## Assignment
Among the entries below, find every line that contains the string "information", then copy it.

Items listed in a dataset
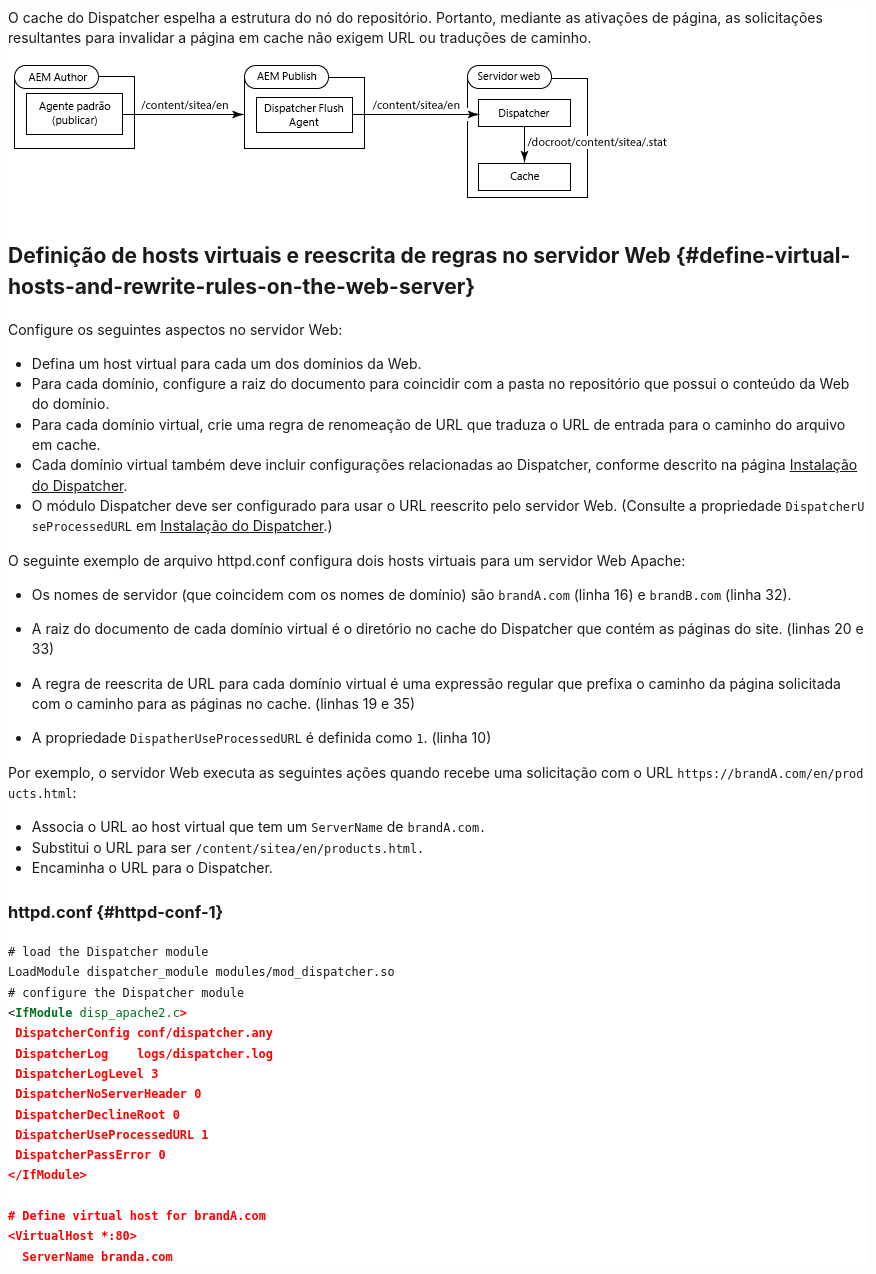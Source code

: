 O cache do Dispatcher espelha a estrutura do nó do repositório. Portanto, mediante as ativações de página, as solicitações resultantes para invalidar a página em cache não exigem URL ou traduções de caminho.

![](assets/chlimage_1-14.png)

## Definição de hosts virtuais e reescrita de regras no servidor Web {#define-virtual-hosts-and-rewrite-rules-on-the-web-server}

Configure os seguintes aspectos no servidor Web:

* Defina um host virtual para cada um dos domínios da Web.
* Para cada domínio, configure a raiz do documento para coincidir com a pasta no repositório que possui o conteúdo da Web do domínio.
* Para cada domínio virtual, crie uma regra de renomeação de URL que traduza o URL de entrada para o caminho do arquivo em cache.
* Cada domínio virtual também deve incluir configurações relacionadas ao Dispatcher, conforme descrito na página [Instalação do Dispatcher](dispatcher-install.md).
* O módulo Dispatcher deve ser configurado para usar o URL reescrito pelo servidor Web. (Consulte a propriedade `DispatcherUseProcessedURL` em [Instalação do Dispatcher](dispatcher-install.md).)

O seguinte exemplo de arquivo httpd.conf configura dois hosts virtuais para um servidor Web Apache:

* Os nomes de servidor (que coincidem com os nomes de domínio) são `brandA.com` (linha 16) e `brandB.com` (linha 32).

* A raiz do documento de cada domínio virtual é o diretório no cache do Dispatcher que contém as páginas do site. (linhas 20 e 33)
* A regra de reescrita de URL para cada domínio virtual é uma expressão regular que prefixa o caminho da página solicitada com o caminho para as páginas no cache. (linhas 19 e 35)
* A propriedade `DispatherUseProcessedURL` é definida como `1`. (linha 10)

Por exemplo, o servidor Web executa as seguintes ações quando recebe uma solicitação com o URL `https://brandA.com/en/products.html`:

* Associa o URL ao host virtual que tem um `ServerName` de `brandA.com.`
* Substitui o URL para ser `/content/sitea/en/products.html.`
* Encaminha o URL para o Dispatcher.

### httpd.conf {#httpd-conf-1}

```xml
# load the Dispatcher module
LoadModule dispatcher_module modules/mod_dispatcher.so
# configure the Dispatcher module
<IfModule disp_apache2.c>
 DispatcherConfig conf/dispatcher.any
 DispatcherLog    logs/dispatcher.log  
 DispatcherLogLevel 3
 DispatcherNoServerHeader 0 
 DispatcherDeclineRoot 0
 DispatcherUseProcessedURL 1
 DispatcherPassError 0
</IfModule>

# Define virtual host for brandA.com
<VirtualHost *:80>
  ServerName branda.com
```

...

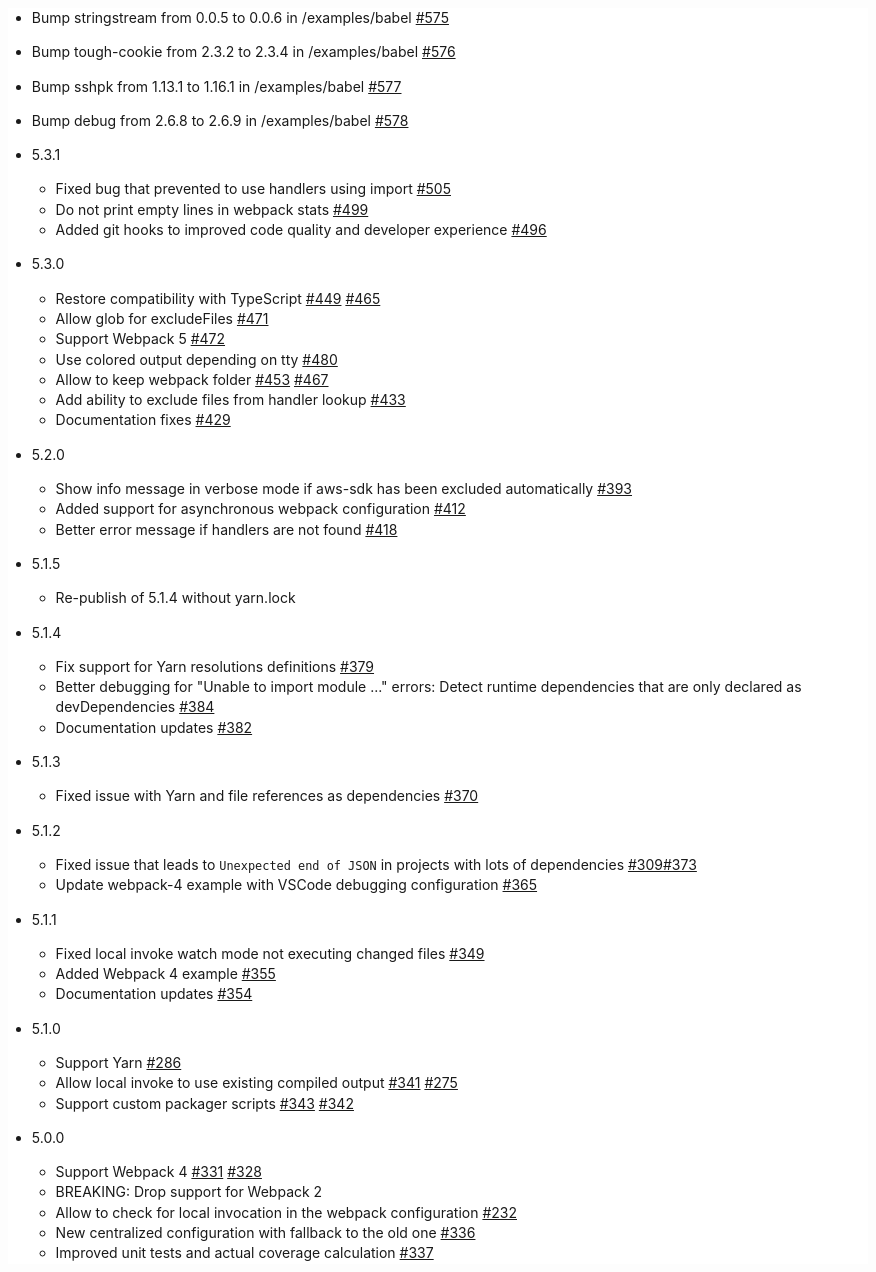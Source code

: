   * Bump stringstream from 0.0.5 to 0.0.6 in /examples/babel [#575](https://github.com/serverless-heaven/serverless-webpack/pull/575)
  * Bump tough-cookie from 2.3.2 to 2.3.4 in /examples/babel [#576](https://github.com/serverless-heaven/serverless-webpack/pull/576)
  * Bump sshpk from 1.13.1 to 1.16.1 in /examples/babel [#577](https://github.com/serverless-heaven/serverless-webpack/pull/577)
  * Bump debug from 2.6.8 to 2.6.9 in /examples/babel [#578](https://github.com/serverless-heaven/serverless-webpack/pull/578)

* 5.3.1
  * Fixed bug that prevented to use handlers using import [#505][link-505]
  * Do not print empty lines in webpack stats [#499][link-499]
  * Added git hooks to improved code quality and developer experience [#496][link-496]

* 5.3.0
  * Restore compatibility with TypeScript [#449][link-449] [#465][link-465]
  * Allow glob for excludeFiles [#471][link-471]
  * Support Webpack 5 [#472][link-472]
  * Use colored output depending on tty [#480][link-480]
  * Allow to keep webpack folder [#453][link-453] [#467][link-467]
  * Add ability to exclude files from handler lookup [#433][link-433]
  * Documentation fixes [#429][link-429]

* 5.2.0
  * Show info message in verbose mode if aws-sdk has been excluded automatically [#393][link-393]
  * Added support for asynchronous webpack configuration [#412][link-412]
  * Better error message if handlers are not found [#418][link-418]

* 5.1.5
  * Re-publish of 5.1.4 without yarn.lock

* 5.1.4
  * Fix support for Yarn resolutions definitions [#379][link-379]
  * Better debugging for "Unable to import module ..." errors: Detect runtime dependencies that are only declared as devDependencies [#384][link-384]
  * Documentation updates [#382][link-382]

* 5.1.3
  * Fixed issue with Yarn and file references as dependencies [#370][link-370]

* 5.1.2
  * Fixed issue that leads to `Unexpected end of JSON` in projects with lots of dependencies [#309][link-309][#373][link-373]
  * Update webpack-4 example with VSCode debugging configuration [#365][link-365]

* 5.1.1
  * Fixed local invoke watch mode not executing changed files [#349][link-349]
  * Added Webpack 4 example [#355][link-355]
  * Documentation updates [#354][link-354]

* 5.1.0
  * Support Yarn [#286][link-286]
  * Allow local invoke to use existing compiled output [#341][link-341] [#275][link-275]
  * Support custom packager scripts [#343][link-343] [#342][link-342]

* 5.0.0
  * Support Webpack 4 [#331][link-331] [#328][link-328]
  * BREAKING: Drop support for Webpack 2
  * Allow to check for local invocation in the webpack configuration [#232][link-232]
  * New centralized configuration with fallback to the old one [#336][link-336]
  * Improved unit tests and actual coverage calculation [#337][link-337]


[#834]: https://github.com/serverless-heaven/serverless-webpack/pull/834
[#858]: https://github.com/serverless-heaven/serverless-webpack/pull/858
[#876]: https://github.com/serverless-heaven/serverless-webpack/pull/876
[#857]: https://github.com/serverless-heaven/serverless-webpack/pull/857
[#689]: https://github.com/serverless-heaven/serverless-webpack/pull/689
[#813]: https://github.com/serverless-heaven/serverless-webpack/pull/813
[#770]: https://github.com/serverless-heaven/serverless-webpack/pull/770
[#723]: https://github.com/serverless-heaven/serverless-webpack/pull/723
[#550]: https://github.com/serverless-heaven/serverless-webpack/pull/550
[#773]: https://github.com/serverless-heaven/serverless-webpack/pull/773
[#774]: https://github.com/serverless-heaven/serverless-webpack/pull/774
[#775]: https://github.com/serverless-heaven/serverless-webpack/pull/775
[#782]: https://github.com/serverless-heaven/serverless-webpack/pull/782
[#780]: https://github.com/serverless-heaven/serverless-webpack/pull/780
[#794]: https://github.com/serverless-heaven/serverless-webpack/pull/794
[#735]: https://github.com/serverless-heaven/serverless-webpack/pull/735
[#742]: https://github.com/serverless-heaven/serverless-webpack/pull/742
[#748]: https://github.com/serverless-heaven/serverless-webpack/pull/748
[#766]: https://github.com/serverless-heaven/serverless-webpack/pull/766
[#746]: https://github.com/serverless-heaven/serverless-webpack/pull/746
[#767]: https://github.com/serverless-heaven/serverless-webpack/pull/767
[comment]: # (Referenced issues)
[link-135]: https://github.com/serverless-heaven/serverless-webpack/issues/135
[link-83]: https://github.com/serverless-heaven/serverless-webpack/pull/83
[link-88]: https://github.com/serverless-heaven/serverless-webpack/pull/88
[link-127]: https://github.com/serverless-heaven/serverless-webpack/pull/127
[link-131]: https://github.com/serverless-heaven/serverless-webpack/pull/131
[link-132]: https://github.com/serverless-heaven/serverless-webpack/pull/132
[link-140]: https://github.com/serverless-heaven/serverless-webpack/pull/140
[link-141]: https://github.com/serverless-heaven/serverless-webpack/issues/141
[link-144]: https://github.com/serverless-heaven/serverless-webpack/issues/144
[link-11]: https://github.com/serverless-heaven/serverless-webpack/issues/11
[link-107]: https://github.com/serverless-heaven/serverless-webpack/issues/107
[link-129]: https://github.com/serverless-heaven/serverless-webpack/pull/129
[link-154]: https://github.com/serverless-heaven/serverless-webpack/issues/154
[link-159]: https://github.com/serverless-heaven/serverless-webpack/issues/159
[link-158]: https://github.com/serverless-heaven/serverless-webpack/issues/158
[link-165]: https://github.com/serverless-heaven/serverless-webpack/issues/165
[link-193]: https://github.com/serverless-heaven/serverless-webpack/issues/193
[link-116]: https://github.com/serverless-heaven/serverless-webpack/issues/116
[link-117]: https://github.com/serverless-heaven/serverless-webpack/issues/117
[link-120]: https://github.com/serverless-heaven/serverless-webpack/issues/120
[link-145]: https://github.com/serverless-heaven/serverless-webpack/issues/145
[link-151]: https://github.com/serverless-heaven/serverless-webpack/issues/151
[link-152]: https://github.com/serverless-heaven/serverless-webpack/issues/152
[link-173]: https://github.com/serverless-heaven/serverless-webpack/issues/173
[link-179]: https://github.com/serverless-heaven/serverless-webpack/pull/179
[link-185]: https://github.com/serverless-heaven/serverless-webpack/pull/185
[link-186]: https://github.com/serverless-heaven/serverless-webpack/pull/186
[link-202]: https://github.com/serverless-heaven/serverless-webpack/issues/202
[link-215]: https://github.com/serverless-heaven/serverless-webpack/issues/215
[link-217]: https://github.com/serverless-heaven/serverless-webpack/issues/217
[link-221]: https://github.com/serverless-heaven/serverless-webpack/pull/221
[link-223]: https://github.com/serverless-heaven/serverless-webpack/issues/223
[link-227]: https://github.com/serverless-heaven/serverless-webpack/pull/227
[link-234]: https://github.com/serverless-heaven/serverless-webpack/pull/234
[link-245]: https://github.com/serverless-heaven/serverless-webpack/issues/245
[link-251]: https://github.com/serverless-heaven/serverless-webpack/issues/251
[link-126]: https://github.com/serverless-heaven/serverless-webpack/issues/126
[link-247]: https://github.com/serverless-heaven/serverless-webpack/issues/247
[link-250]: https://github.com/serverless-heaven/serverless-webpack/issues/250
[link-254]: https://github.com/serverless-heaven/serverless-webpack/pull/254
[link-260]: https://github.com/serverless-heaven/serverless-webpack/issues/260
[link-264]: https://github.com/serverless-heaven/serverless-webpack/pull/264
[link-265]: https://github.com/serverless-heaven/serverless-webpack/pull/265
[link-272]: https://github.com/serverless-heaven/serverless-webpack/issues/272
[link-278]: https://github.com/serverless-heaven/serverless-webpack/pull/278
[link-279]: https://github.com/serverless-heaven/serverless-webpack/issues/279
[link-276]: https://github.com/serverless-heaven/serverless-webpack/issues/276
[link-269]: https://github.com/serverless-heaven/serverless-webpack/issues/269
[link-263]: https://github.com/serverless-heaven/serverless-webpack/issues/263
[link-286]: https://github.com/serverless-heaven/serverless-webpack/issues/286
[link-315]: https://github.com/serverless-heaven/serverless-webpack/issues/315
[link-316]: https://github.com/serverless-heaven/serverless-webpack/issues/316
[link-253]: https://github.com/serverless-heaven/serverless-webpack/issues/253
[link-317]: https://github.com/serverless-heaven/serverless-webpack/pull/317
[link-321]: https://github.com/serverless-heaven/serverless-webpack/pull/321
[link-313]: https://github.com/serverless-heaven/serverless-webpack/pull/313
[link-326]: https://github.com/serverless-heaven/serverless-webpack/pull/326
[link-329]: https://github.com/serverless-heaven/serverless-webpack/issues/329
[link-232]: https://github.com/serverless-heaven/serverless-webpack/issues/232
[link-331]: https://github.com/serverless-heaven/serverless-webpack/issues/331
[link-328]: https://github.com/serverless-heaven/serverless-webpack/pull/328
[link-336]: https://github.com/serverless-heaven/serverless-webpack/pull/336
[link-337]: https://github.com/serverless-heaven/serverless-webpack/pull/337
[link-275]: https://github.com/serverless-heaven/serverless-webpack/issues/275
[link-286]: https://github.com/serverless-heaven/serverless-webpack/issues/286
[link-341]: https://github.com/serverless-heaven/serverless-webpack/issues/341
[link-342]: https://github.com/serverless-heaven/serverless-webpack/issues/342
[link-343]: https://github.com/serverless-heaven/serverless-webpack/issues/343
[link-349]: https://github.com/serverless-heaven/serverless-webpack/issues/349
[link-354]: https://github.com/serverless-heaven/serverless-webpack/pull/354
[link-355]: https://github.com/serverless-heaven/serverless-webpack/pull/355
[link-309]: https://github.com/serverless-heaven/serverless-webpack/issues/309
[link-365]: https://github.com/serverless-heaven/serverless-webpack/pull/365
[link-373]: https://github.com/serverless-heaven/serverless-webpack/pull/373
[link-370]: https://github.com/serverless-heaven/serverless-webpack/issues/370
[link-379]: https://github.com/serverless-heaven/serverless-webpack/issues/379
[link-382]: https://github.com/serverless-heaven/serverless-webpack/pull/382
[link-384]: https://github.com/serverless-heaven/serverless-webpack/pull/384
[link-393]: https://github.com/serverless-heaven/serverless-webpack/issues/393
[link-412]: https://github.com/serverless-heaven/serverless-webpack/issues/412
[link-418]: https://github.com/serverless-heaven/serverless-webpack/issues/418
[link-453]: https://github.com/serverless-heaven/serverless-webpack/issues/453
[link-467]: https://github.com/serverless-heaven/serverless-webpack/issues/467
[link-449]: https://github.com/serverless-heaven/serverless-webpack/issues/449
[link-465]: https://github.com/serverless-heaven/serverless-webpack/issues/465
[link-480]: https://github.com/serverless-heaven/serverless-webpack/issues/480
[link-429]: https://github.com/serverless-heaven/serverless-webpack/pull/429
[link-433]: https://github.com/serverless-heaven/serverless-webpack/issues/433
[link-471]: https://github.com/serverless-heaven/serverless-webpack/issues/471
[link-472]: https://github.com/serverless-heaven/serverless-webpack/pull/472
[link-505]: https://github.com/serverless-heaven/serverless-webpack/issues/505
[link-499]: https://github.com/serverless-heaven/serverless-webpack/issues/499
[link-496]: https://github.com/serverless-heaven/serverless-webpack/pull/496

--

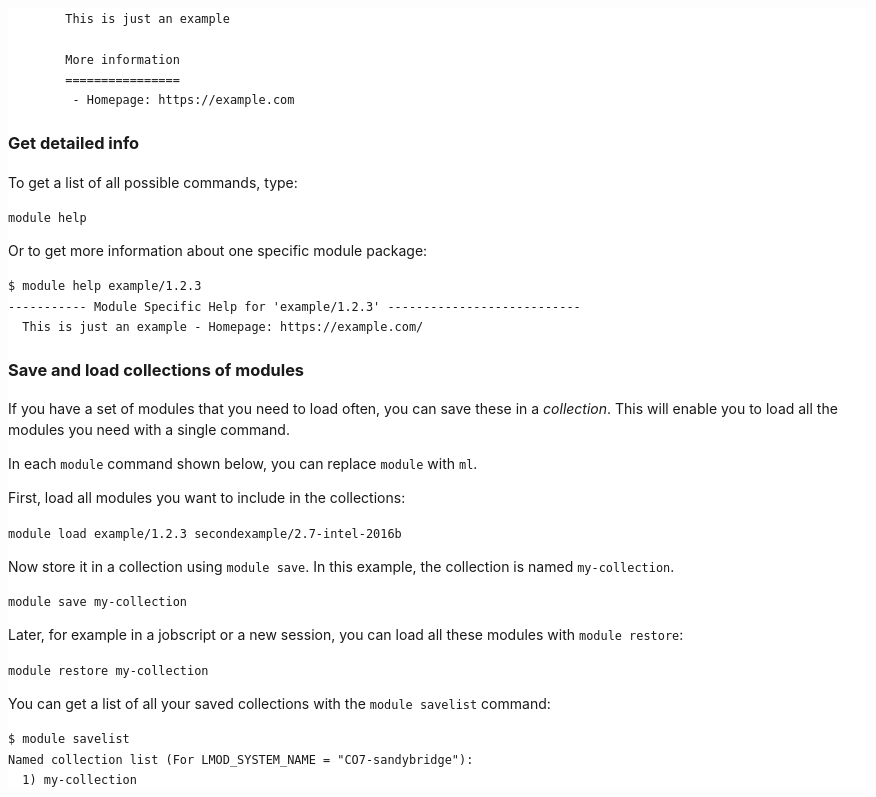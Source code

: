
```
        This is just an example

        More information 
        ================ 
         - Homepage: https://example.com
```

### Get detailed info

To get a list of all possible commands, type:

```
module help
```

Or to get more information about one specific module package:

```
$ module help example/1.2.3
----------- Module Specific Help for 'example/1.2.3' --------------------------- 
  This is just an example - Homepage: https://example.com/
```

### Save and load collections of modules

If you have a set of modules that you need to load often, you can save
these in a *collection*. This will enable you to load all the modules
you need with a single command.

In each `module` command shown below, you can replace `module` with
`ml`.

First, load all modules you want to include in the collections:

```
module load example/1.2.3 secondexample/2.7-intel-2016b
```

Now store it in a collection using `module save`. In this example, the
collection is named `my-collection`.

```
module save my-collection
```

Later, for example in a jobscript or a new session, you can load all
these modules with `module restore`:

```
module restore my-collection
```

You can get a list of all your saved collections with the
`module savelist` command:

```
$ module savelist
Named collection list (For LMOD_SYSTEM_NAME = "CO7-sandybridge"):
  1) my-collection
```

## Solved problem
        More information 
Or to get more information about one specific module package:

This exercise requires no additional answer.